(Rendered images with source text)
>>>

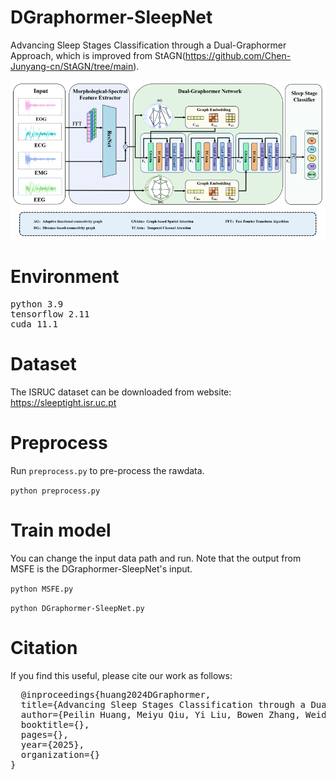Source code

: # DGraphormer-SleepNet

Advancing Sleep Stages Classification through a Dual-Graphormer Approach, which is improved from StAGN(https://github.com/Chen-Junyang-cn/StAGN/tree/main).

![model_structure](./model_structure.jpg)

# Environment
<pre>
python 3.9
tensorflow 2.11
cuda 11.1
</pre>

# Dataset
The ISRUC dataset can be downloaded from website: https://sleeptight.isr.uc.pt

# Preprocess
Run <code>preprocess.py</code> to pre-process the rawdata.
<p><code>python preprocess.py</code></p>

# Train model
You can change the input data path and run. Note that the output from MSFE is the DGraphormer-SleepNet's input.
<p><code>python MSFE.py</code></p>
<p><code>python DGraphormer-SleepNet.py</code></p>

# Citation
If you find this useful, please cite our work as follows:
<pre>
  @inproceedings{huang2024DGraphormer,
  title={Advancing Sleep Stages Classification through a Dual-Graphormer Approach},
  author={Peilin Huang, Meiyu Qiu, Yi Liu, Bowen Zhang, Weidong Gao,and Xiaomao Fan},
  booktitle={},
  pages={},
  year={2025},
  organization={}
}
</pre>
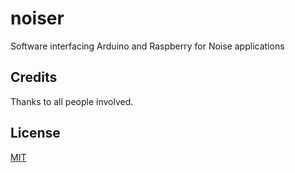 # noiser
Software interfacing Arduino and Raspberry for Noise applications


## Credits

Thanks to all people involved.

## License

[MIT](https://choosealicense.com/licenses/mit/)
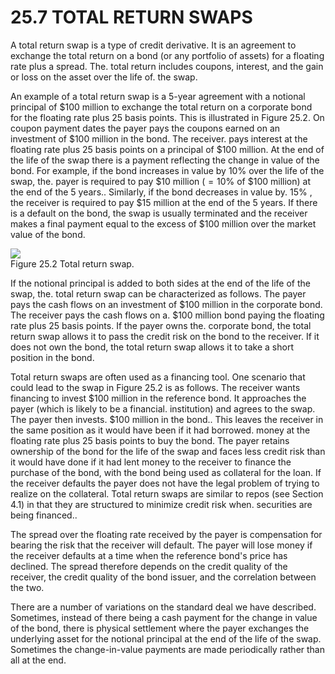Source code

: # 25.7  TOTAL RETURN SWAPS  

A total return swap is a type of credit derivative. It is an agreement to exchange the total return on a bond (or any portfolio of assets) for a floating rate plus a spread. The. total return includes coupons, interest, and the gain or loss on the asset over the life of. the swap.  

An example of a total return swap is a 5-year agreement with a notional principal of $\$100$ million to exchange the total return on a corporate bond for the floating rate plus 25 basis points. This is illustrated in Figure 25.2. On coupon payment dates the payer pays the coupons earned on an investment of $\$100$ million in the bond. The receiver. pays interest at the floating rate plus 25 basis points on a principal of $\$100$ million. At the end of the life of the swap there is a payment reflecting the change in value of the bond. For example, if the bond increases in value by $10\%$ over the life of the swap, the. payer is required to pay $\$10$ million $(=10\%$ of $\$100$ million) at the end of the 5 years.. Similarly, if the bond decreases in value by. $15\%$ , the receiver is required to pay $\$15$ million at the end of the 5 years. If there is a default on the bond, the swap is usually terminated and the receiver makes a final payment equal to the excess of $\$100$ million over the market value of the bond.  

![](7879e969072961fc6f583778c1de2cffcb7a0032bf4ad8335dc92ce67ab0c271.jpg)  
Figure 25.2 Total return swap.  

If the notional principal is added to both sides at the end of the life of the swap, the. total return swap can be characterized as follows. The payer pays the cash flows on an investment of $\$100$ million in the corporate bond. The receiver pays the cash flows on a. $\$100$ million bond paying the floating rate plus 25 basis points. If the payer owns the. corporate bond, the total return swap allows it to pass the credit risk on the bond to the receiver. If it does not own the bond, the total return swap allows it to take a short position in the bond.  

Total return swaps are often used as a financing tool. One scenario that could lead to the swap in Figure 25.2 is as follows. The receiver wants financing to invest $\$100$ million in the reference bond. It approaches the payer (which is likely to be a financial. institution) and agrees to the swap. The payer then invests. $\$100$ million in the bond.. This leaves the receiver in the same position as it would have been if it had borrowed. money at the floating rate plus 25 basis points to buy the bond. The payer retains ownership of the bond for the life of the swap and faces less credit risk than it would have done if it had lent money to the receiver to finance the purchase of the bond, with the bond being used as collateral for the loan. If the receiver defaults the payer does not have the legal problem of trying to realize on the collateral. Total return swaps are similar to repos (see Section 4.1) in that they are structured to minimize credit risk when. securities are being financed..  

The spread over the floating rate received by the payer is compensation for bearing the risk that the receiver will default. The payer will lose money if the receiver defaults at a time when the reference bond's price has declined. The spread therefore depends on the credit quality of the receiver, the credit quality of the bond issuer, and the correlation between the two.  

There are a number of variations on the standard deal we have described. Sometimes, instead of there being a cash payment for the change in value of the bond, there is physical settlement where the payer exchanges the underlying asset for the notional principal at the end of the life of the swap. Sometimes the change-in-value payments are made periodically rather than all at the end.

<<<

**What to do**
Among the lines above, which hold the word "that"? Report each one.

**Task output**
You can change the input data path and run. Note that the output from MSFE is the DGraphormer-SleepNet's input.
Total return swaps are often used as a financing tool. One scenario that could lead to the swap in Figure 25.2 is as follows. The receiver wants financing to invest $\$100$ million in the reference bond. It approaches the payer (which is likely to be a financial. institution) and agrees to the swap. The payer then invests. $\$100$ million in the bond.. This leaves the receiver in the same position as it would have been if it had borrowed. money at the floating rate plus 25 basis points to buy the bond. The payer retains ownership of the bond for the life of the swap and faces less credit risk than it would have done if it had lent money to the receiver to finance the purchase of the bond, with the bond being used as collateral for the loan. If the receiver defaults the payer does not have the legal problem of trying to realize on the collateral. Total return swaps are similar to repos (see Section 4.1) in that they are structured to minimize credit risk when. securities are being financed..  
The spread over the floating rate received by the payer is compensation for bearing the risk that the receiver will default. The payer will lose money if the receiver defaults at a time when the reference bond's price has declined. The spread therefore depends on the credit quality of the receiver, the credit quality of the bond issuer, and the correlation between the two.  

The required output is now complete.